Background & Motivation¶
- Background: The quadratic complexity \(O(N^2)\) of Softmax Attention limits Vision Transformers in high-resolution visual tasks. Linear Attention reduces complexity to \(O(N)\) via kernel function approximation, but suffers from notable performance degradation.
- Limitations of Prior Work: Existing improvements (e.g., EfficientViT adding convolutions for local compensation, Flatten Transformer's focused linear attention) are largely heuristic patch-up strategies.
- Key Challenge: This paper analyzes the fundamental cause of the performance gap at the mathematical formulation level: in the Linear Attention formulation, the Query magnitude \(\|\phi(Q_i)\|\) cancels out in the numerator and denominator (Eq. 4), leaving only the directional component \(\vec{\alpha_i}\). This means:
- Softmax Attention: increasing Query magnitude → sharper attention distribution (high-score Keys receive more attention)
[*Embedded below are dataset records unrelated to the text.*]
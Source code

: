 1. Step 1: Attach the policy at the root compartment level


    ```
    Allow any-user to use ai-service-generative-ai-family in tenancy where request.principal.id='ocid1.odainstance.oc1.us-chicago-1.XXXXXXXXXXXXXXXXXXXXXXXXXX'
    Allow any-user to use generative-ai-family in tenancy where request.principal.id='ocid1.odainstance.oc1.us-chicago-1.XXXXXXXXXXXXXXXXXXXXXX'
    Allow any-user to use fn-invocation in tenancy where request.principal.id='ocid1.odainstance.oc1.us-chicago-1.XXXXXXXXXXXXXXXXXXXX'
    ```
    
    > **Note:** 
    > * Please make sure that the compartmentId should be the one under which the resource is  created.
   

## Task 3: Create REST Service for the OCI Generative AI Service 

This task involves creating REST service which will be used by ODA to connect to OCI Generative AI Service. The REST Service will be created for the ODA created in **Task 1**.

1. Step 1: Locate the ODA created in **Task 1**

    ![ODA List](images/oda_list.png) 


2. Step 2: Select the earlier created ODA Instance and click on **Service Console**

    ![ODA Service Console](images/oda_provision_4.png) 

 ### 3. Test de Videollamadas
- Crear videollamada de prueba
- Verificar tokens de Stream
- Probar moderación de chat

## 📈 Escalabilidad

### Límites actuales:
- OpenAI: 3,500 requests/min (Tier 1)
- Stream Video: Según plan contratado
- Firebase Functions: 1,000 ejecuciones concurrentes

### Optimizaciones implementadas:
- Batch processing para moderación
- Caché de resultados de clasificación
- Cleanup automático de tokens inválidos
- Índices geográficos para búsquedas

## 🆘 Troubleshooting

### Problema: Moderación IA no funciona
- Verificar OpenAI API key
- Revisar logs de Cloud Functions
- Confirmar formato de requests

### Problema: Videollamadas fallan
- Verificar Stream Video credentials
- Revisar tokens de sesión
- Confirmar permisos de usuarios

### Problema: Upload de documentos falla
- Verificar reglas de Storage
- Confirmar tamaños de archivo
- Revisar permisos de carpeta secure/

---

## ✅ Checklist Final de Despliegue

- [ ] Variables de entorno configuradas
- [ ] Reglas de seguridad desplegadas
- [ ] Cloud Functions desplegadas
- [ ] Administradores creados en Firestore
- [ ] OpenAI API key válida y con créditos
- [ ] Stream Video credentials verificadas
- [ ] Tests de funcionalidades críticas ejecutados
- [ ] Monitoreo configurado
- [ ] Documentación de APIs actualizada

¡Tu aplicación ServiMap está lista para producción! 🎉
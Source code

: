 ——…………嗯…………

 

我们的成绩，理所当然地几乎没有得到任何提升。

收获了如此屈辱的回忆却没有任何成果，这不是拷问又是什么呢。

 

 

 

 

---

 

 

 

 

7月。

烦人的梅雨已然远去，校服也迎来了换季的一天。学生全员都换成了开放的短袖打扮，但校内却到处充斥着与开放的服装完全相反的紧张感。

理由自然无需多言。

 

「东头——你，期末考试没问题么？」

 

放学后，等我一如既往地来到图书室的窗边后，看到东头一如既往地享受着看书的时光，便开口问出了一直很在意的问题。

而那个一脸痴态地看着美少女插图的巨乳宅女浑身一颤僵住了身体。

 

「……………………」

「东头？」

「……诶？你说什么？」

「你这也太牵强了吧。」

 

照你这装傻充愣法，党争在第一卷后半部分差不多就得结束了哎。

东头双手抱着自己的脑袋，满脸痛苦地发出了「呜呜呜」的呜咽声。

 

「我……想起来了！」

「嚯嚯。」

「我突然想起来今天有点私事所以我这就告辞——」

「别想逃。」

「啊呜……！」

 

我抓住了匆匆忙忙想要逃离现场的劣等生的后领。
- Linear Attention: attention distribution remains unchanged regardless of Query magnitude variation
- Goal: This finding explains the long-standing issue of overly smooth attention scores and weak local perception in Linear Attention.
Method¶
Overall Architecture¶
MALA modifies the normalization scheme of Linear Attention: replacing division-based normalization with additive normalization, and introducing a scaling factor \(\beta\) and an offset term \(\gamma\) that are functions of the \(\phi(Q_i)\) magnitude, enabling attention scores to dynamically adapt to Query magnitude.
Key Designs¶
-
Formal Proof of Magnitude Neglect:
- Substituting \(\phi(Q_i) = \|\phi(Q_i)\| \vec{\alpha_i}\) into the Linear Attention formula shows the magnitude term cancels in numerator and denominator.
- Empirical validation: replacing \(Q\) with \(Q/\|Q\|\) in DeiT-T's Softmax Attention (discarding magnitude) drops accuracy from 72.2% to 70.0%, approaching Linear Attention's 69.8%.
- Attention score visualization also converges to the smooth distribution characteristic of Linear Attention.
-
MALA Formulation:
- Attention score: \(\text{Attn}(Q_i, K_j) = \beta \cdot \phi(Q_i)\phi(K_j)^T - \gamma\)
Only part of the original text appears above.